> **EXERCISE DIRECTIONS**
Reproduce exactly the lines below from the one containing "- **Job 3:4** → **Matthew" through the one containing "- **Job 3:5** → **Jeremiah 4:28**", including both, and nothing else.
Start of Block
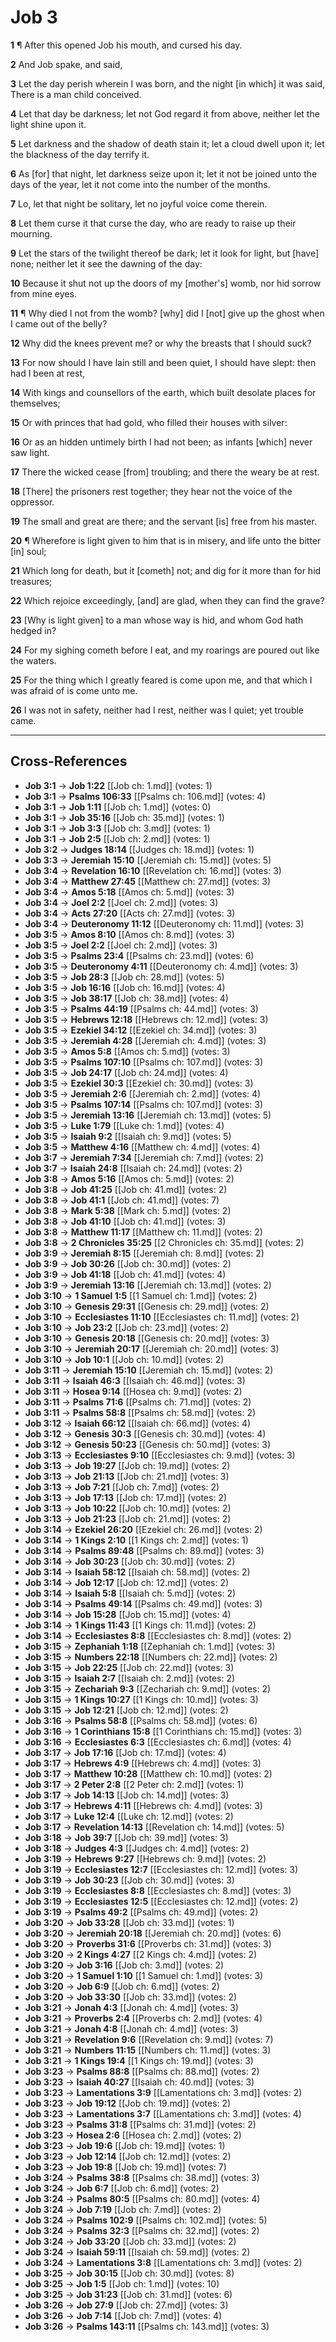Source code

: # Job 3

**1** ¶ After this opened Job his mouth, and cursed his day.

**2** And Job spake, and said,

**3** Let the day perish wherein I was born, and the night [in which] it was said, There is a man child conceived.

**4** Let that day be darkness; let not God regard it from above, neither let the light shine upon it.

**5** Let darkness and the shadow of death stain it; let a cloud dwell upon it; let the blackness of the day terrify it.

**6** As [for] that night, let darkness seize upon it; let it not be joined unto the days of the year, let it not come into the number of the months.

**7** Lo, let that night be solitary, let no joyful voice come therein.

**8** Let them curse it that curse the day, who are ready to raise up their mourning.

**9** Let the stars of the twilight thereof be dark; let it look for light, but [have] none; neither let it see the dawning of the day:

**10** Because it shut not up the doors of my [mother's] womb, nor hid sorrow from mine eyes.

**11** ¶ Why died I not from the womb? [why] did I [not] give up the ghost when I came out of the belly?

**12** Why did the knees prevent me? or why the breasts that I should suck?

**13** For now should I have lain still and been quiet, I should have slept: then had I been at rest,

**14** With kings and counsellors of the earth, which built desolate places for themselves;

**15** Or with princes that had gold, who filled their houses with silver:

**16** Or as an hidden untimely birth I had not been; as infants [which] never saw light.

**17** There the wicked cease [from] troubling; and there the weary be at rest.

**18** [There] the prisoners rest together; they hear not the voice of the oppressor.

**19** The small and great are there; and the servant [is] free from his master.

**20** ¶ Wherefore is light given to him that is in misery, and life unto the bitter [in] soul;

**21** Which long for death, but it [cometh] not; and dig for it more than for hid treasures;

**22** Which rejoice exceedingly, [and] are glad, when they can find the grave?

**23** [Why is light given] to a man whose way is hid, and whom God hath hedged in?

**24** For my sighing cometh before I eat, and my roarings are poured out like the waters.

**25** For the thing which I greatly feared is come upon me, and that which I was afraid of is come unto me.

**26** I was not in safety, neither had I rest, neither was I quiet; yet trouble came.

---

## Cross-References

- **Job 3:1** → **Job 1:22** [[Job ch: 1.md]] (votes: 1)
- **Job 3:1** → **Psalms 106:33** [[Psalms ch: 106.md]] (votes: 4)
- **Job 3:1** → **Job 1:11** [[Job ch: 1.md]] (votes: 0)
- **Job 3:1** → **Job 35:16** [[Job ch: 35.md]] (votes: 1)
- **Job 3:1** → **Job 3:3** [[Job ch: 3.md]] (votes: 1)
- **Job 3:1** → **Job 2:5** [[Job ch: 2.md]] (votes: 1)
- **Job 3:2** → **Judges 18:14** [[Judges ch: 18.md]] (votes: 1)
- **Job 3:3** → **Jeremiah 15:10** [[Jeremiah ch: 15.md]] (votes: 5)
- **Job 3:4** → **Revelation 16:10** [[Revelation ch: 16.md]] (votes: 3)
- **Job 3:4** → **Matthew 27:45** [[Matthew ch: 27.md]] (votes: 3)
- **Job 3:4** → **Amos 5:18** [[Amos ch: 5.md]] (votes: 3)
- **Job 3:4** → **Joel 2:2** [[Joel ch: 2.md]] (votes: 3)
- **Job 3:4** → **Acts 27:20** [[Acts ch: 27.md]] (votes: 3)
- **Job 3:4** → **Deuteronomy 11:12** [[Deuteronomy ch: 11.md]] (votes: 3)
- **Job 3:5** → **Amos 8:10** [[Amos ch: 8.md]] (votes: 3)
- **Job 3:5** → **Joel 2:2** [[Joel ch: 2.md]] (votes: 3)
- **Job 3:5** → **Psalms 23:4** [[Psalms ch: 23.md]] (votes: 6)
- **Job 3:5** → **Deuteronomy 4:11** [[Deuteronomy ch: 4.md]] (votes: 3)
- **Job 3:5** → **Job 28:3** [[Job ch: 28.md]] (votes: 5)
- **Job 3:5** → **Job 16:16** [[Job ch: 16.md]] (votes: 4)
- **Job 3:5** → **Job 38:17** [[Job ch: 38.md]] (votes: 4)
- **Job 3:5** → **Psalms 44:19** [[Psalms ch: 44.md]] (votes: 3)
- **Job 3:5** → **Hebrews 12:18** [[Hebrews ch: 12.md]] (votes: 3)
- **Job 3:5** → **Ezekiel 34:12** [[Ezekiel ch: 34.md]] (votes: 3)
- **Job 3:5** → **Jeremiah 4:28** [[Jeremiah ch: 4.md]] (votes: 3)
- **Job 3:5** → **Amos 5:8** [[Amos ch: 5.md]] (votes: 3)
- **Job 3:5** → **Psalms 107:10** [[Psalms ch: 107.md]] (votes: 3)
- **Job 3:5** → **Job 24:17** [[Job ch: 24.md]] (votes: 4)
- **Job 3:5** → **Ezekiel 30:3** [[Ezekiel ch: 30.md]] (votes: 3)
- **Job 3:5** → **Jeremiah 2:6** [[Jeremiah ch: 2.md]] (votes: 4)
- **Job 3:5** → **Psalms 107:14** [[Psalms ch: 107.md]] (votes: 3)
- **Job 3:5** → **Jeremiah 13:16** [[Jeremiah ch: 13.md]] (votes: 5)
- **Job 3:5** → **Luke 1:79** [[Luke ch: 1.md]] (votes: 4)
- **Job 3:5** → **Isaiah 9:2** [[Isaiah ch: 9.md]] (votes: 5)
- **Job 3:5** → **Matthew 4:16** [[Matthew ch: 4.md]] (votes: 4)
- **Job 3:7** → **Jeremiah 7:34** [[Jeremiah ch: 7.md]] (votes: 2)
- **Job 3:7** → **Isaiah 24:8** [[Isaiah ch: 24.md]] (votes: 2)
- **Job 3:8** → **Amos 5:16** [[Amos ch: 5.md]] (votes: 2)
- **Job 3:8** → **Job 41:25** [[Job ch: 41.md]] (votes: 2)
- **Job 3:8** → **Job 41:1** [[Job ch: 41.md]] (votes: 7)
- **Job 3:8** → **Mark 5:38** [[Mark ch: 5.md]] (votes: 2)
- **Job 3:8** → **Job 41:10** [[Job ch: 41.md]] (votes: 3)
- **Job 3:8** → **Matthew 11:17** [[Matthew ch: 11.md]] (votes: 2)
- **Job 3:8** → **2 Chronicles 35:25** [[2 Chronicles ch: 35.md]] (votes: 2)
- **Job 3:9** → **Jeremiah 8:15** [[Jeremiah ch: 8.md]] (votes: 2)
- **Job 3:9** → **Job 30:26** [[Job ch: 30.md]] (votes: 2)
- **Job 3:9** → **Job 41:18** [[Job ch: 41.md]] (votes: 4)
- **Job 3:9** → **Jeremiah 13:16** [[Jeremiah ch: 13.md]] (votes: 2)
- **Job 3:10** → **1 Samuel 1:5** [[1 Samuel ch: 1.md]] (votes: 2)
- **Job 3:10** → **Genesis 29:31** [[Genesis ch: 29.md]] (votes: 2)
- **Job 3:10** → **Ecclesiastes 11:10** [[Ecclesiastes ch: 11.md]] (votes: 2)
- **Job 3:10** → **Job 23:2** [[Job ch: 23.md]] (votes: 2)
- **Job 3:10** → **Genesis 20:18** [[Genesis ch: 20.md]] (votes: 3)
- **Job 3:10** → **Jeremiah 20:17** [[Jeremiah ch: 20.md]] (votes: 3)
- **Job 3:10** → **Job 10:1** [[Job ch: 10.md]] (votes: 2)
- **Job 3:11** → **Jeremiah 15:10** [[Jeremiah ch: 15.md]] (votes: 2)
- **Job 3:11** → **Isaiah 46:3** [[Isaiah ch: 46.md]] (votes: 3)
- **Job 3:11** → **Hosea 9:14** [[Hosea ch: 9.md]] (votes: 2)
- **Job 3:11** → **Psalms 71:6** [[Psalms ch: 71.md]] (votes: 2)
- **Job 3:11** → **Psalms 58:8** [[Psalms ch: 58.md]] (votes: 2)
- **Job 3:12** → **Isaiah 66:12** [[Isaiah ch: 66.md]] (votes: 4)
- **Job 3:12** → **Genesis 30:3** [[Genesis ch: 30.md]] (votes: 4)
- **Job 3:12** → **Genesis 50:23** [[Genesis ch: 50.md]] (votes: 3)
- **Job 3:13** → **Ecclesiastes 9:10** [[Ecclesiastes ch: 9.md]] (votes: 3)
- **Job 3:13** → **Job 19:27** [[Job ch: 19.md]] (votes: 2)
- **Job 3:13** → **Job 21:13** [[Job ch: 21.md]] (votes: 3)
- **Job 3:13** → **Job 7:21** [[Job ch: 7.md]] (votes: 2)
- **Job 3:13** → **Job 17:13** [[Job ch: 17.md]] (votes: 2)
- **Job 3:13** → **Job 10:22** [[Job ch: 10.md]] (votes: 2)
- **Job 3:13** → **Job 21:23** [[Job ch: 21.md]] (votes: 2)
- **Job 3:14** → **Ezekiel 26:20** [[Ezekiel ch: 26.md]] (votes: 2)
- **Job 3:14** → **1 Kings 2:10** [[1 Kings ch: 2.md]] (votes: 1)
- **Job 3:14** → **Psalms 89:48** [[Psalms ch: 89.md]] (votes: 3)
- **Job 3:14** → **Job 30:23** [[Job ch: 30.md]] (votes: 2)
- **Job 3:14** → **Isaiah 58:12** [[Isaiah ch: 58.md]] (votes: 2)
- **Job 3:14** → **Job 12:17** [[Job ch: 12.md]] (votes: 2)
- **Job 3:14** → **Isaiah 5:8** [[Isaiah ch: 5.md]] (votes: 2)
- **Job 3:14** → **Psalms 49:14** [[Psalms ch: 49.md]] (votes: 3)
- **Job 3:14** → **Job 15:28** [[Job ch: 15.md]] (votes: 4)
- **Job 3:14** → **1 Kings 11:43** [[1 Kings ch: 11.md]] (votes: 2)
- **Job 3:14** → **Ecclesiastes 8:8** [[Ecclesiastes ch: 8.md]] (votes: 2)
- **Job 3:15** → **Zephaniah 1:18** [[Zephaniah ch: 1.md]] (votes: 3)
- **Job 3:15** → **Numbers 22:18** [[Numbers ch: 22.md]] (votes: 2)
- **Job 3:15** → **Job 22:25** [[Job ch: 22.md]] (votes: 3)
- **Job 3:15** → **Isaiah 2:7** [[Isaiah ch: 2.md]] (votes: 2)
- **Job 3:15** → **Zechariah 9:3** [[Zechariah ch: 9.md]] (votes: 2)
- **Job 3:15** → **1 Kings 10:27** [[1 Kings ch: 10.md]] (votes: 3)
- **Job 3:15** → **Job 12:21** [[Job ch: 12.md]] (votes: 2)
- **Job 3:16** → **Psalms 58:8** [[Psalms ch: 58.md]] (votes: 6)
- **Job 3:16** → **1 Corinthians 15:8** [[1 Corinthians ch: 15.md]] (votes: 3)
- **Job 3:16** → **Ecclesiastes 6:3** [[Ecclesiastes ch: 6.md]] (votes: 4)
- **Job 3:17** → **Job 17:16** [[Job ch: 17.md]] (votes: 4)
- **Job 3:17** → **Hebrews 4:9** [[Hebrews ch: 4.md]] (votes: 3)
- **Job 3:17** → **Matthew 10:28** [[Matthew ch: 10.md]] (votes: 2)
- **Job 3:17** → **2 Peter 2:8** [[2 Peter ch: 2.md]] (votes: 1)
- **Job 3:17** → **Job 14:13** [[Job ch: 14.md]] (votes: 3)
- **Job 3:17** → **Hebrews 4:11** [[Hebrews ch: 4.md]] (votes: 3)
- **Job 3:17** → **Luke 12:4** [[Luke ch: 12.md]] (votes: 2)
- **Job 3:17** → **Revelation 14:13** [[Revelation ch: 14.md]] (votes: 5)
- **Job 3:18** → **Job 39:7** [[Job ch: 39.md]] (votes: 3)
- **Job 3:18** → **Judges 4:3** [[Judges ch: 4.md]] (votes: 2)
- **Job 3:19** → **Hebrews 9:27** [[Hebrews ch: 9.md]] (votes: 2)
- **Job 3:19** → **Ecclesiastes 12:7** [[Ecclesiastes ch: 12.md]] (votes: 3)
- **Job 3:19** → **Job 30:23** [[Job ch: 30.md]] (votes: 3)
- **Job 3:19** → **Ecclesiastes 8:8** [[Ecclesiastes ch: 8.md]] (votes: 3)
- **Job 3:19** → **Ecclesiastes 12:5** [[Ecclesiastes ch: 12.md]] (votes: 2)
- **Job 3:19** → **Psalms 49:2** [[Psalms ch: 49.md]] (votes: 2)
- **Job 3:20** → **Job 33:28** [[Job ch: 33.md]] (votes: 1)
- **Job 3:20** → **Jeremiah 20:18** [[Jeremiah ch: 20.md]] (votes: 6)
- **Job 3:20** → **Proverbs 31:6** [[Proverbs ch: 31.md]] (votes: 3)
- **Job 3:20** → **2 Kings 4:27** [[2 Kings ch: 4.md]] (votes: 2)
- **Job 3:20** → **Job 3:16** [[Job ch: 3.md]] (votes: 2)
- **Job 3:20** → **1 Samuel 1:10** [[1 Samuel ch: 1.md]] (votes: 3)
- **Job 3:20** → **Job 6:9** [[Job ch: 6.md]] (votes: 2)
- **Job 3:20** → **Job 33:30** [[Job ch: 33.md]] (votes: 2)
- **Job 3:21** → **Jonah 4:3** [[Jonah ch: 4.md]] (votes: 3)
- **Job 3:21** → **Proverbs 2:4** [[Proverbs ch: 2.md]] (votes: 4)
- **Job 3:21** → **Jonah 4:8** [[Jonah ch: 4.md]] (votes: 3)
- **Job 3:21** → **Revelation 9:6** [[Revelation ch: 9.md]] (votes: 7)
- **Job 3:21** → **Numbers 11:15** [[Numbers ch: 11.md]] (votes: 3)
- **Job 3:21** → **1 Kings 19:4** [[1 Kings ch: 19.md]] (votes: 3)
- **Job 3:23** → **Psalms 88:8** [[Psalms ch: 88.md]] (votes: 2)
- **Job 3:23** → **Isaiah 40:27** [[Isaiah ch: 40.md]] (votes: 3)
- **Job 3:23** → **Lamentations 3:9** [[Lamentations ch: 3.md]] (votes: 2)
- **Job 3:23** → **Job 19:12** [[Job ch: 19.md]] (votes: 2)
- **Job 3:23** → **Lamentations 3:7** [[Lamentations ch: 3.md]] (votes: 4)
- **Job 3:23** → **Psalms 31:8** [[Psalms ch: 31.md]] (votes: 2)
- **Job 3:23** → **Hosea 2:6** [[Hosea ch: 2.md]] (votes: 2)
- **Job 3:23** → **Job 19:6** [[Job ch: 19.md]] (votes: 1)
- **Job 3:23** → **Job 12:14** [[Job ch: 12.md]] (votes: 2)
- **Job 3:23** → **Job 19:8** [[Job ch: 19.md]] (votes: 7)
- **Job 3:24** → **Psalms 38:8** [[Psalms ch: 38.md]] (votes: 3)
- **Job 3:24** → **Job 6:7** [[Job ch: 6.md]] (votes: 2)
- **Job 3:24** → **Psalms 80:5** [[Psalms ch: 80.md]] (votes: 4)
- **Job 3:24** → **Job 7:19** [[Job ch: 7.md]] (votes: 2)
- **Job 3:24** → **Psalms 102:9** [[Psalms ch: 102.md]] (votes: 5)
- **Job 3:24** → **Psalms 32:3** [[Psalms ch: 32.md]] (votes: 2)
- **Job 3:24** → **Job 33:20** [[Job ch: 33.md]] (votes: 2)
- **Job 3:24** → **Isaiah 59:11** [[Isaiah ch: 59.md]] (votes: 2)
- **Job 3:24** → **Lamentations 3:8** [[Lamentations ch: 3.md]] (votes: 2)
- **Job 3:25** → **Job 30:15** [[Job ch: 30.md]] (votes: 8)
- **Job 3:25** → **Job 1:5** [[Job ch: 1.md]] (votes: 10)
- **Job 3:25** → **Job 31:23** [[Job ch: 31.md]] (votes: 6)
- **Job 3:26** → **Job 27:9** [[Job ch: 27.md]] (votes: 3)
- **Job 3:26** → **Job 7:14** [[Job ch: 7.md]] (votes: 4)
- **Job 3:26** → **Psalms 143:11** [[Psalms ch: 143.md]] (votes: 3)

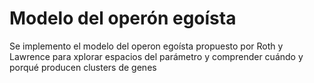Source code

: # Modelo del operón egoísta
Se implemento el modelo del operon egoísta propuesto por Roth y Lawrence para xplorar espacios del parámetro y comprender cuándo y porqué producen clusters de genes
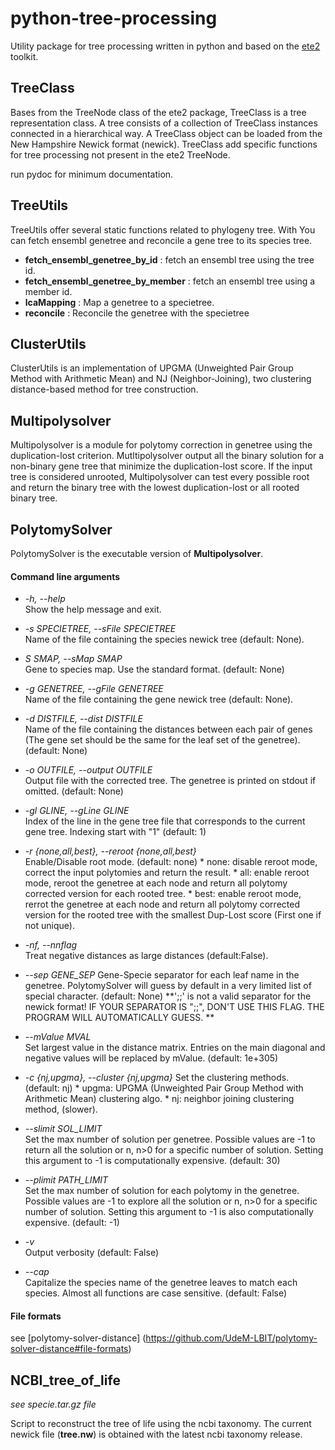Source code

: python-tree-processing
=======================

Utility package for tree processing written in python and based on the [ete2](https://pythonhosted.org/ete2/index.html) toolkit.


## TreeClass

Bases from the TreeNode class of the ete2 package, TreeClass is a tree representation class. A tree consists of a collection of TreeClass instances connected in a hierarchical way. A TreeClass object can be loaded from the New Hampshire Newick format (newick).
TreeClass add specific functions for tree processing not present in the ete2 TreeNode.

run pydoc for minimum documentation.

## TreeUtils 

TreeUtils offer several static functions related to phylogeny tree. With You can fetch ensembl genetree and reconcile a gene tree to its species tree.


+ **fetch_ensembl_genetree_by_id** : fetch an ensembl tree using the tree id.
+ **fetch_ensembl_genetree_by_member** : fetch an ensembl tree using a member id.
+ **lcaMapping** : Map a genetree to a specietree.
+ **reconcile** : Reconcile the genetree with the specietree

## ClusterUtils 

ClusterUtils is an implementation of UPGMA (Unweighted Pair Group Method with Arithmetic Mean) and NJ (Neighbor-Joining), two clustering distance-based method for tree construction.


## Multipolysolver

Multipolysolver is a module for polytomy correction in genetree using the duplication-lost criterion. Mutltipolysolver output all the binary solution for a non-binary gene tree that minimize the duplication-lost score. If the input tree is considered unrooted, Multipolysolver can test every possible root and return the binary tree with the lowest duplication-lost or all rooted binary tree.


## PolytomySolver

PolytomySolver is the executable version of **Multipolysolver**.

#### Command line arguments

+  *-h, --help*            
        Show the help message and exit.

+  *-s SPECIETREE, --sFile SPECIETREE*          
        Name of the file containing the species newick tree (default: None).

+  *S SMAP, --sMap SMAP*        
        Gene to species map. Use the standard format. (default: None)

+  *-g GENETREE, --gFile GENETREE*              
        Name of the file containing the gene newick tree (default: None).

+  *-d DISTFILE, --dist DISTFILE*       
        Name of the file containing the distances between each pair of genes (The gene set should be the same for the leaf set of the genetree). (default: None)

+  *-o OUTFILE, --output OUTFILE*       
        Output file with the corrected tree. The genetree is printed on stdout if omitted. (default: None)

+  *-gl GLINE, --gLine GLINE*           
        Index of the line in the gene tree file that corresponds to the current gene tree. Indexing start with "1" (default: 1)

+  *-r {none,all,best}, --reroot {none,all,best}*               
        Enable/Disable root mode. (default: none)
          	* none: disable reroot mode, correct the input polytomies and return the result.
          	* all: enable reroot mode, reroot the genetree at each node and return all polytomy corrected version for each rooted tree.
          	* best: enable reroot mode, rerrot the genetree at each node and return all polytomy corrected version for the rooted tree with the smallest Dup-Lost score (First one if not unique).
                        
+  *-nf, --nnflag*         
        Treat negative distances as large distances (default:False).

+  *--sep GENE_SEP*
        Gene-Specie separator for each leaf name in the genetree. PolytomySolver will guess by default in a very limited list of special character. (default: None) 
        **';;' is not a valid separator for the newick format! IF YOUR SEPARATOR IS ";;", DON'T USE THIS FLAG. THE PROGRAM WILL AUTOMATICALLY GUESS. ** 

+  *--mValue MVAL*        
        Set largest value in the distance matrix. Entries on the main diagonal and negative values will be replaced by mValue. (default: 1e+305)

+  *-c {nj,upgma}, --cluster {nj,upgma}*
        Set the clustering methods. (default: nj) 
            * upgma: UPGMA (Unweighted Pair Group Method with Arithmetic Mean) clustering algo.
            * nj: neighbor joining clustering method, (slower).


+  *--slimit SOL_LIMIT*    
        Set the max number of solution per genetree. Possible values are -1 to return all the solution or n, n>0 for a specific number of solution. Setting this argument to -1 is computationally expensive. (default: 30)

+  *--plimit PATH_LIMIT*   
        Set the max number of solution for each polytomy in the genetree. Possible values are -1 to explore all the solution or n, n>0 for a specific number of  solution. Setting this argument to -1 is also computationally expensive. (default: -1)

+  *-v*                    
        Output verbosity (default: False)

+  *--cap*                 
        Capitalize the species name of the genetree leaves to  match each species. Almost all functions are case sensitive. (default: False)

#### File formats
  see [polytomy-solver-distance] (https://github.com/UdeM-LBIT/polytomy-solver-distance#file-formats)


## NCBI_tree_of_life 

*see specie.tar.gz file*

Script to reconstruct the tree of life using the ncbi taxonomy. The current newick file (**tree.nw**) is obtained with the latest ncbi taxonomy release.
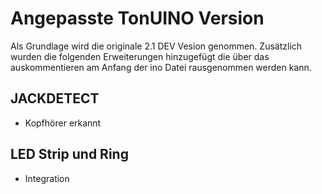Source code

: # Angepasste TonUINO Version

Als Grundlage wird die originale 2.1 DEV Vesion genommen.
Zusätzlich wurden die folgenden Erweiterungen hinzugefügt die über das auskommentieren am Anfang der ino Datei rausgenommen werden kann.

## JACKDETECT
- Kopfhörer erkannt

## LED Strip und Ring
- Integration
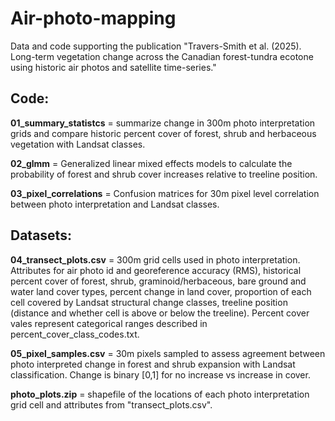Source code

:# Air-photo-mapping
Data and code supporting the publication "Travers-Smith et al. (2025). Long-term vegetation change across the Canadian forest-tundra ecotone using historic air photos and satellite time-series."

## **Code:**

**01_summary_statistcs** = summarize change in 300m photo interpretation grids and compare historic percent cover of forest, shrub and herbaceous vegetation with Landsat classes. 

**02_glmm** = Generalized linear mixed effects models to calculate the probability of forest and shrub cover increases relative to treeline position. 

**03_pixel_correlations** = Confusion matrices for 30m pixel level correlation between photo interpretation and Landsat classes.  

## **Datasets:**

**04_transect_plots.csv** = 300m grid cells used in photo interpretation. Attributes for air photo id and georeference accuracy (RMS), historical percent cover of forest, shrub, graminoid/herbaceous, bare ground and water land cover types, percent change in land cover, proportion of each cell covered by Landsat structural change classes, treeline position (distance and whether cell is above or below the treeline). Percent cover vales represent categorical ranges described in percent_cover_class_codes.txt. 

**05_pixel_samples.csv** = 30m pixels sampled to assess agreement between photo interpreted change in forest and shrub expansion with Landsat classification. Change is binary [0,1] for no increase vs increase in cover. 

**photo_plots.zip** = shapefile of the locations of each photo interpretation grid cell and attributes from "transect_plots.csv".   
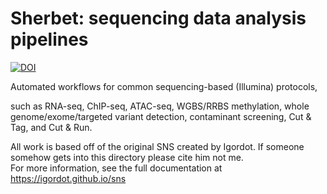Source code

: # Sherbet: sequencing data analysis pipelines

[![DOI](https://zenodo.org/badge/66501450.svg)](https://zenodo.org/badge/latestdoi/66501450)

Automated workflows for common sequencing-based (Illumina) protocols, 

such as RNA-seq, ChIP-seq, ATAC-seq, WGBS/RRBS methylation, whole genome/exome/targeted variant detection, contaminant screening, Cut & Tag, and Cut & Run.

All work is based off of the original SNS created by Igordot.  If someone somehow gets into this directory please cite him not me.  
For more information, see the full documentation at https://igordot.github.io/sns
End of Block
> **SOLUTION**
- **Job 3:4** → **Matthew 27:45** [[Matthew ch: 27.md]] (votes: 3)
- **Job 3:4** → **Amos 5:18** [[Amos ch: 5.md]] (votes: 3)
- **Job 3:4** → **Joel 2:2** [[Joel ch: 2.md]] (votes: 3)
- **Job 3:4** → **Acts 27:20** [[Acts ch: 27.md]] (votes: 3)
- **Job 3:4** → **Deuteronomy 11:12** [[Deuteronomy ch: 11.md]] (votes: 3)
- **Job 3:5** → **Amos 8:10** [[Amos ch: 8.md]] (votes: 3)
- **Job 3:5** → **Joel 2:2** [[Joel ch: 2.md]] (votes: 3)
- **Job 3:5** → **Psalms 23:4** [[Psalms ch: 23.md]] (votes: 6)
- **Job 3:5** → **Deuteronomy 4:11** [[Deuteronomy ch: 4.md]] (votes: 3)
- **Job 3:5** → **Job 28:3** [[Job ch: 28.md]] (votes: 5)
- **Job 3:5** → **Job 16:16** [[Job ch: 16.md]] (votes: 4)
- **Job 3:5** → **Job 38:17** [[Job ch: 38.md]] (votes: 4)
- **Job 3:5** → **Psalms 44:19** [[Psalms ch: 44.md]] (votes: 3)
- **Job 3:5** → **Hebrews 12:18** [[Hebrews ch: 12.md]] (votes: 3)
- **Job 3:5** → **Ezekiel 34:12** [[Ezekiel ch: 34.md]] (votes: 3)
- **Job 3:5** → **Jeremiah 4:28** [[Jeremiah ch: 4.md]] (votes: 3)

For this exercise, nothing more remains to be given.